**EXERCISE BRIEF**
Please return every line of the records that contains the word "hand".

+++ MATERIAL TO PROCESS +++

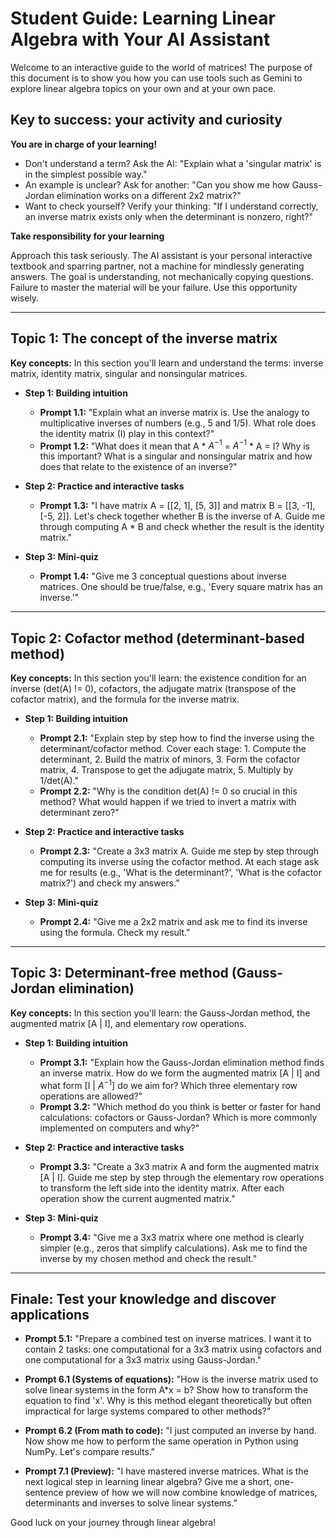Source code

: # Student Guide: Learning Linear Algebra with Your AI Assistant

Welcome to an interactive guide to the world of matrices! The purpose of this document is to show you how you can use tools such as Gemini to explore linear algebra topics on your own and at your own pace.

## Key to success: your activity and curiosity

**You are in charge of your learning!**

* Don't understand a term? Ask the AI: "Explain what a 'singular matrix' is in the simplest possible way."
* An example is unclear? Ask for another: "Can you show me how Gauss-Jordan elimination works on a different 2x2 matrix?"
* Want to check yourself? Verify your thinking: "If I understand correctly, an inverse matrix exists only when the determinant is nonzero, right?"

**Take responsibility for your learning**

Approach this task seriously. The AI assistant is your personal interactive textbook and sparring partner, not a machine for mindlessly generating answers. The goal is understanding, not mechanically copying questions. Failure to master the material will be your failure. Use this opportunity wisely.

---

## Topic 1: The concept of the inverse matrix

**Key concepts:** In this section you'll learn and understand the terms: inverse matrix, identity matrix, singular and nonsingular matrices.

* **Step 1: Building intuition**
    * **Prompt 1.1:** "Explain what an inverse matrix is. Use the analogy to multiplicative inverses of numbers (e.g., 5 and 1/5). What role does the identity matrix (I) play in this context?"
    * **Prompt 1.2:** "What does it mean that A * $A^{-1}$ = $A^{-1}$ * A = I? Why is this important? What is a singular and nonsingular matrix and how does that relate to the existence of an inverse?"

* **Step 2: Practice and interactive tasks**
    * **Prompt 1.3:** "I have matrix A = [[2, 1], [5, 3]] and matrix B = [[3, -1], [-5, 2]]. Let's check together whether B is the inverse of A. Guide me through computing A * B and check whether the result is the identity matrix."

* **Step 3: Mini-quiz**
    * **Prompt 1.4:** "Give me 3 conceptual questions about inverse matrices. One should be true/false, e.g., 'Every square matrix has an inverse.'"

---

## Topic 2: Cofactor method (determinant-based method)

**Key concepts:** In this section you'll learn: the existence condition for an inverse (det(A) != 0), cofactors, the adjugate matrix (transpose of the cofactor matrix), and the formula for the inverse matrix.

* **Step 1: Building intuition**
    * **Prompt 2.1:** "Explain step by step how to find the inverse using the determinant/cofactor method. Cover each stage: 1. Compute the determinant, 2. Build the matrix of minors, 3. Form the cofactor matrix, 4. Transpose to get the adjugate matrix, 5. Multiply by 1/det(A)."
    * **Prompt 2.2:** "Why is the condition det(A) != 0 so crucial in this method? What would happen if we tried to invert a matrix with determinant zero?"

* **Step 2: Practice and interactive tasks**
    * **Prompt 2.3:** "Create a 3x3 matrix A. Guide me step by step through computing its inverse using the cofactor method. At each stage ask me for results (e.g., 'What is the determinant?', 'What is the cofactor matrix?') and check my answers."

* **Step 3: Mini-quiz**
    * **Prompt 2.4:** "Give me a 2x2 matrix and ask me to find its inverse using the formula. Check my result."

---

## Topic 3: Determinant-free method (Gauss-Jordan elimination)

**Key concepts:** In this section you'll learn: the Gauss-Jordan method, the augmented matrix [A | I], and elementary row operations.

* **Step 1: Building intuition**
    * **Prompt 3.1:** "Explain how the Gauss-Jordan elimination method finds an inverse matrix. How do we form the augmented matrix [A | I] and what form [I | $A^{-1}$] do we aim for? Which three elementary row operations are allowed?"
    * **Prompt 3.2:** "Which method do you think is better or faster for hand calculations: cofactors or Gauss-Jordan? Which is more commonly implemented on computers and why?"

* **Step 2: Practice and interactive tasks**
    * **Prompt 3.3:** "Create a 3x3 matrix A and form the augmented matrix [A | I]. Guide me step by step through the elementary row operations to transform the left side into the identity matrix. After each operation show the current augmented matrix."

* **Step 3: Mini-quiz**
    * **Prompt 3.4:** "Give me a 3x3 matrix where one method is clearly simpler (e.g., zeros that simplify calculations). Ask me to find the inverse by my chosen method and check the result."

---

## Finale: Test your knowledge and discover applications

* **Prompt 5.1:** "Prepare a combined test on inverse matrices. I want it to contain 2 tasks: one computational for a 3x3 matrix using cofactors and one computational for a 3x3 matrix using Gauss-Jordan."

* **Prompt 6.1 (Systems of equations):** "How is the inverse matrix used to solve linear systems in the form A*x = b? Show how to transform the equation to find 'x'. Why is this method elegant theoretically but often impractical for large systems compared to other methods?"
* **Prompt 6.2 (From math to code):** "I just computed an inverse by hand. Now show me how to perform the same operation in Python using NumPy. Let's compare results."

* **Prompt 7.1 (Preview):** "I have mastered inverse matrices. What is the next logical step in learning linear algebra? Give me a short, one-sentence preview of how we will now combine knowledge of matrices, determinants and inverses to solve linear systems."

Good luck on your journey through linear algebra!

+++

**OUTPUT**
    * **Prompt 3.2:** "Which method do you think is better or faster for hand calculations: cofactors or Gauss-Jordan? Which is more commonly implemented on computers and why?"
* **Prompt 6.2 (From math to code):** "I just computed an inverse by hand. Now show me how to perform the same operation in Python using NumPy. Let's compare results."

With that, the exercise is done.